An verschiedenen Messstellen in der Stadt Köln ist der seit dem 1. Januar 2010 ein­zuhaltende Grenzwert für Stickstoffdioxid (im Jahresmittel 40 Mikrogramm pro Ku­bikmeter) deutlich überschritten. Die Jahresmittelwerte für 2018 betragen an den Messstellen Clevischer Ring 59 Mikrogramm pro Kubikmeter, Justinianstraße 48 Mikrogramm pro Kubikmeter und Luxemburger Straße 45 Mikrogramm pro Kubikmeter; die Messstelle Neumarkt weist für das zweite Halb­jahr 2018 einen Mittelwert von 47 Mikrogramm pro Kubikmeter auf. Die zuständige Bezirksregierung hat einen Luftreinhalteplan mit Wirkung ab 1. April 2019 auf­gestellt, der verschiedene Maßnahmen enthält, um die Luftqualität in Köln zu verbes­sern. Fahrverbote hat sie nicht vorgesehen. Mit der zusätzlichen Anordnung von Fahrverboten könnte nach den Prognosen der Bezirksregierung Köln an allen vier vorgenannten Straßen im Jahr 2020 der Grenzwert hinreichend sicher eingehalten werden bzw. wäre mit 41 Mikrogramm pro Kubikmeter am Clevischen Ring nur noch knapp überschritten. Ohne Fahrverbote ist die Einhaltung des Grenzwerts hingegen nicht vor dem Jahr 2022 bzw. 2023 hinreichend sicher zu erwarten.

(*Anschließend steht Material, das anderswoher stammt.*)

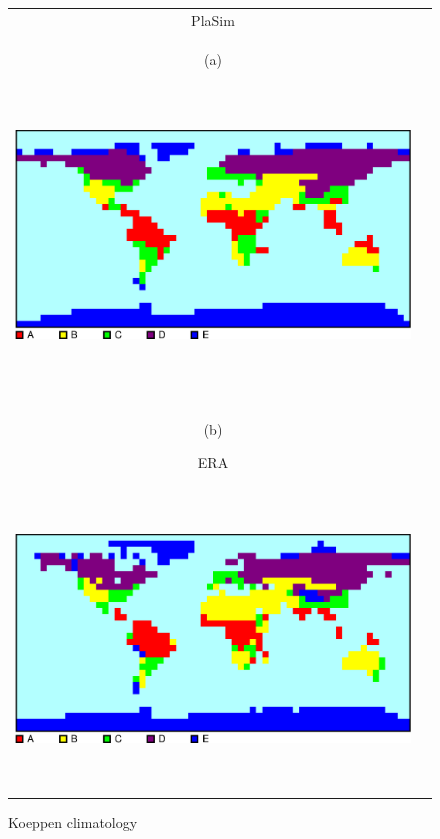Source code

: \documentclass[12pt,a4paper,twoside,openright,headinclude,liststotoc,bibtotoc]{scrreprt}
\begin{document}
\begin{figure}[b]
\begin{tabular}{cc}
\hspace{-0.5cm}PlaSim \vspace{-0.2cm}
\\
\begin{minipage}{1.0\textwidth}\hspace{1.01cm}\begin{scriptsize}(a)\end{scriptsize} \vspace{-0.05cm}
\begin{center}
\includegraphics[height=8.0cm]{eps/koep_ctrl.eps}
\end{center}
\end{minipage}
\\
\\
\\
\begin{minipage}{1.0\textwidth}\begin{scriptsize}\hspace{1.01cm}(b)\end{scriptsize}\hspace{6.5cm}ERA\vspace{-0.05cm}
\begin{center}
\includegraphics[height=8.0cm]{eps/koep_era.eps}
\end{center}
\end{minipage}
\end{tabular}
\caption[Koeppen climatology]{Koeppen climatology}
\label{img:koeppen}
\end{figure}
\end{document}
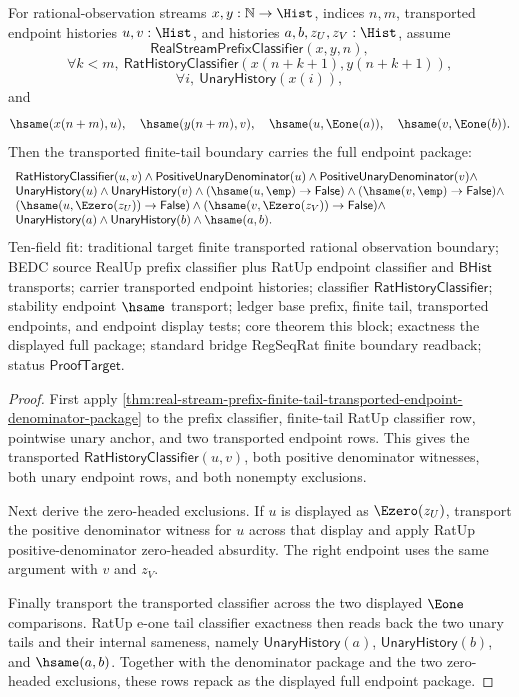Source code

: \begin{theorem}
\label{thm:real-stream-prefix-finite-tail-transported-full-endpoint-package}
For rational-observation streams $x,y:\mathbb{N}\to\Hist$, indices $n,m$,
transported endpoint histories $u,v:\Hist$, and histories
$a,b,z_U,z_V:\Hist$, assume
$$
\mathsf{RealStreamPrefixClassifier}(x,y,n),
$$
$$
\forall k<m,\ \mathsf{RatHistoryClassifier}(x(n+k+1),y(n+k+1)),
$$
$$
\forall i,\ \mathsf{UnaryHistory}(x(i)),
$$
and
$$
\hsame(x(n+m),u),\quad \hsame(y(n+m),v),\quad
\hsame(u,\Eone(a)),\quad \hsame(v,\Eone(b)).
$$
Then the transported finite-tail boundary carries the full endpoint package:
$$
\begin{array}{l}
\mathsf{RatHistoryClassifier}(u,v)\land
\mathsf{PositiveUnaryDenominator}(u)\land
\mathsf{PositiveUnaryDenominator}(v)\land\\
\mathsf{UnaryHistory}(u)\land
\mathsf{UnaryHistory}(v)\land
(\hsame(u,\emp)\to\mathsf{False})\land
(\hsame(v,\emp)\to\mathsf{False})\land\\
(\hsame(u,\Ezero(z_U))\to\mathsf{False})\land
(\hsame(v,\Ezero(z_V))\to\mathsf{False})\land\\
\mathsf{UnaryHistory}(a)\land
\mathsf{UnaryHistory}(b)\land
\hsame(a,b).
\end{array}
$$
Ten-field fit: traditional target finite transported rational observation
boundary; BEDC source RealUp prefix classifier plus RatUp endpoint classifier
and $\mathsf{BHist}$ transports; carrier transported endpoint histories;
classifier $\mathsf{RatHistoryClassifier}$; stability endpoint $\hsame$
transport; ledger base prefix, finite tail, transported endpoints, and endpoint
display tests; core theorem this block; exactness the displayed full package;
standard bridge RegSeqRat finite boundary readback; status
$\mathsf{ProofTarget}$.
\end{theorem}
\begin{proof}
First apply
\autoref{thm:real-stream-prefix-finite-tail-transported-endpoint-denominator-package}
to the prefix classifier, finite-tail RatUp classifier row, pointwise unary
anchor, and two transported endpoint rows. This gives the transported
$\mathsf{RatHistoryClassifier}(u,v)$, both positive denominator witnesses, both
unary endpoint rows, and both nonempty exclusions.

Next derive the zero-headed exclusions. If $u$ is displayed as
$\Ezero(z_U)$, transport the positive denominator witness for $u$ across that
display and apply RatUp positive-denominator zero-headed absurdity. The right
endpoint uses the same argument with $v$ and $z_V$.

Finally transport the transported classifier across the two displayed
$\Eone$ comparisons. RatUp e-one tail classifier exactness then reads back the
two unary tails and their internal sameness, namely
$\mathsf{UnaryHistory}(a)$, $\mathsf{UnaryHistory}(b)$, and $\hsame(a,b)$.
Together with the denominator package and the two zero-headed exclusions, these
rows repack as the displayed full endpoint package.
\end{proof}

Zur Be­gründung hat der Vorsitzende des 8. Senats heute ausgeführt: Der Luftreinhalteplan für die Stadt Köln ist rechtswidrig, weil die darin vorgesehenen Maßnahmen nicht den Anforderungen der Europäischen Richt­linie 2008/50/EG vom 21. Mai 2008 und des Bundes-Immissionsschutzgesetzes ge­nügen.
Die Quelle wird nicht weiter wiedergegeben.